Remark $ $ This method works $\rm\color{#0a0}{universally}$ to kill the lead coef of the dividend when the lead coef of the divisor $\,g\,$ is a unit (invertible) so it is a divisor of $\rm\color{#0a0}{every}$ coefficient, so it is always possible to scale it to agree with the lead coef of the divisor. Otoh, if the lead coef of the divisor is not a unit then this is not always possible, e.g. consider $\, x \div 2x\:$ in $\rm\,\mathbb Z[x]\!:\: $ if $\,x = (2x)q(x) + c\,$ then evaluating at $\,x=0\Rightarrow c=0,\,$ therefore cancelling $\,x\,$ yields that $\,1 = 2q(x)\,$ thus, again, evaluating at $\,x = 0\Rightarrow 1 = 2q(0)\Rightarrow 2\mid 1\,$ in $\Bbb Z,\,$ contradiction [cf. this proof that $\,x\nmid 1\,$ in $R[x]$].

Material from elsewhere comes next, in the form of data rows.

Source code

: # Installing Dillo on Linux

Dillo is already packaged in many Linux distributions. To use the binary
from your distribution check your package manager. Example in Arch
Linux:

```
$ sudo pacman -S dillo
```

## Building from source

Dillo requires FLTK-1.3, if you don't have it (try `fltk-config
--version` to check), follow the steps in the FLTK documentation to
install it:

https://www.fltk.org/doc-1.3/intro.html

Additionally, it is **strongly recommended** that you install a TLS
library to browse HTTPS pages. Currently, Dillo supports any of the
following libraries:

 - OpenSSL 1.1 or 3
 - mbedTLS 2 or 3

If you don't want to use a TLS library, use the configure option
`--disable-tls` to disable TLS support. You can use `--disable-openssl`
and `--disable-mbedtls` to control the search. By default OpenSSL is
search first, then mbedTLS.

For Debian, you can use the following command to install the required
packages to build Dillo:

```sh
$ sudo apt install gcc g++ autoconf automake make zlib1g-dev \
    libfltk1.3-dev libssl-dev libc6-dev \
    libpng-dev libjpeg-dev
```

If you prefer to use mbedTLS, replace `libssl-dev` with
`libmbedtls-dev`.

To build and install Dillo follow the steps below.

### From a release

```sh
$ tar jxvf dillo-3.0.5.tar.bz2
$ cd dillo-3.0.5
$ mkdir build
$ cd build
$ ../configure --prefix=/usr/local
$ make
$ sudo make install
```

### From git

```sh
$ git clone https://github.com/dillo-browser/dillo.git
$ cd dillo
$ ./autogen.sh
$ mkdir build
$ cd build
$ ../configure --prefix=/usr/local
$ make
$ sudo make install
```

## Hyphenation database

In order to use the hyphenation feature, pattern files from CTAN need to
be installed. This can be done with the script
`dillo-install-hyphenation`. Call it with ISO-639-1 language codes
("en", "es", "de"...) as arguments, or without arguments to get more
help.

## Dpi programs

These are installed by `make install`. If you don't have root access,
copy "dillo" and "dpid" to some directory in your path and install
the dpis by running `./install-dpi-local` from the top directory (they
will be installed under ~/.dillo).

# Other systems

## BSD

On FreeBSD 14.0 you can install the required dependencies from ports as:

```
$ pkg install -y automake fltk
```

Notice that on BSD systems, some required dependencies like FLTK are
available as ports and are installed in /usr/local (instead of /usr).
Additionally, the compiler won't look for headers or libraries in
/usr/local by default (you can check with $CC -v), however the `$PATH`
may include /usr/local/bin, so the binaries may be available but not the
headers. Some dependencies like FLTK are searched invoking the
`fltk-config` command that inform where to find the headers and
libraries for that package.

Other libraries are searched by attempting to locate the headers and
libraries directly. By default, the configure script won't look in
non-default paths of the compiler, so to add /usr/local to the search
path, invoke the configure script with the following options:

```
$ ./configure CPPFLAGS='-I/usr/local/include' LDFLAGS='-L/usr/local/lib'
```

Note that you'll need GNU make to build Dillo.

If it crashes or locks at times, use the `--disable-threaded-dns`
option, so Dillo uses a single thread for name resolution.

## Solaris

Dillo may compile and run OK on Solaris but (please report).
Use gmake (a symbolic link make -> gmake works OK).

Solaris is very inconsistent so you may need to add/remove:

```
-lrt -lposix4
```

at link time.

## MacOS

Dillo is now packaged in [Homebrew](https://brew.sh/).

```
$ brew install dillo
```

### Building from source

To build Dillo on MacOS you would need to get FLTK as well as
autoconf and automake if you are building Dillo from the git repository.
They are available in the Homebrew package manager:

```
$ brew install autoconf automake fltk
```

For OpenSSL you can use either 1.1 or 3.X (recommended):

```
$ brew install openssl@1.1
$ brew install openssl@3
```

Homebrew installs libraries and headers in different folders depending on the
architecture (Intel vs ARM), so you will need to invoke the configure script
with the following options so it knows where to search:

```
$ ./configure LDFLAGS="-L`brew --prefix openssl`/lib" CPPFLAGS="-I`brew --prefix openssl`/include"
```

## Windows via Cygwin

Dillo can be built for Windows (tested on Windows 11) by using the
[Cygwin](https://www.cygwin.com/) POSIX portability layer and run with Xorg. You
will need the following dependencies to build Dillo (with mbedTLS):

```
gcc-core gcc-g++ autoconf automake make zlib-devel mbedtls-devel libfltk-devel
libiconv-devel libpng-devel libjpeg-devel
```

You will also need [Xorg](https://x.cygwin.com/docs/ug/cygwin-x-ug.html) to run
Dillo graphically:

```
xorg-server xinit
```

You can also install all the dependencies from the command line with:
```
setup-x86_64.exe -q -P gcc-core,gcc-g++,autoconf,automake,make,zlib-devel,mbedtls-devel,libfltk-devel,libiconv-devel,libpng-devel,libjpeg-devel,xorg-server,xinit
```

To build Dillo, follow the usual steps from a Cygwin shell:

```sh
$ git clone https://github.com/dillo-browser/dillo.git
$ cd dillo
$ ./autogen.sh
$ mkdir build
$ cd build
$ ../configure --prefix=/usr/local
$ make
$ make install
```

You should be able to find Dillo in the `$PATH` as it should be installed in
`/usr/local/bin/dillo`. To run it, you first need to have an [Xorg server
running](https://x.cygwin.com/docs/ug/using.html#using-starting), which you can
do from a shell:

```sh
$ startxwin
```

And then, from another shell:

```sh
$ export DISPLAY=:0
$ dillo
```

We can generalize the polynomial division algorithm to divisors with noninvertible lead coefs, e.g.
Theorem (nonmonic Polynomial Division Algorithm) $\ $ Let $\,0\neq F,G\in A[x]\,$ be polynomials over a comm. ring $A,$ with $\,a\,$ = lead coef of $\,F,\,$ and $\, i \ge \max\{0,\,1+\deg G-\deg F\}.\,$ Then
$\qquad\qquad \phantom{1^{1^{1^{1^{1^{1}}}}}}a^{i} G\, =\, Q F + R\ \ {\rm for\ some}\ \ Q,R\in A[x],\ \deg R < \deg F$
Proof $\ $ See here for a few proofs.
There are also multivariate generalizations of the polynomial division algorithm such as the Gröbner basis algorithm. One gains further insight from this more general perspective on the descent process, e.g. in terms of monomial orderings.
HINT:
Prove that in an integral domain, if $f$ and $g$ are nonzero polynomials then $\deg(fg) = \deg(f) + \deg(g)$. Then, once you have the base case and are working with the induction hypothesis, write out the polynomials. That is, $f = a_n x^n + a_{n-2} x^{n-1} + \cdots + a_0$, $g = b_m x^m + \cdots + b_0$. Multiply $g$ by an appropriate multiple of a power of $x$ and subtract. Use the induction hypothesis.
Does that make sense?
Here is a relatively tricky proof from linear algebra done right (but actually not tricky at all). We are aiming to express a polynomial of degree n by two other polynomials with lower degree, n-m for p and m-1 for q seperately, so why not consider the linear spaces Pn-m(F)*Pm-1(F) and Pn(F). T(p,q)=pg+q is obviously a linear map between the two spaces, and it's trivial to check that it's an isomorphism.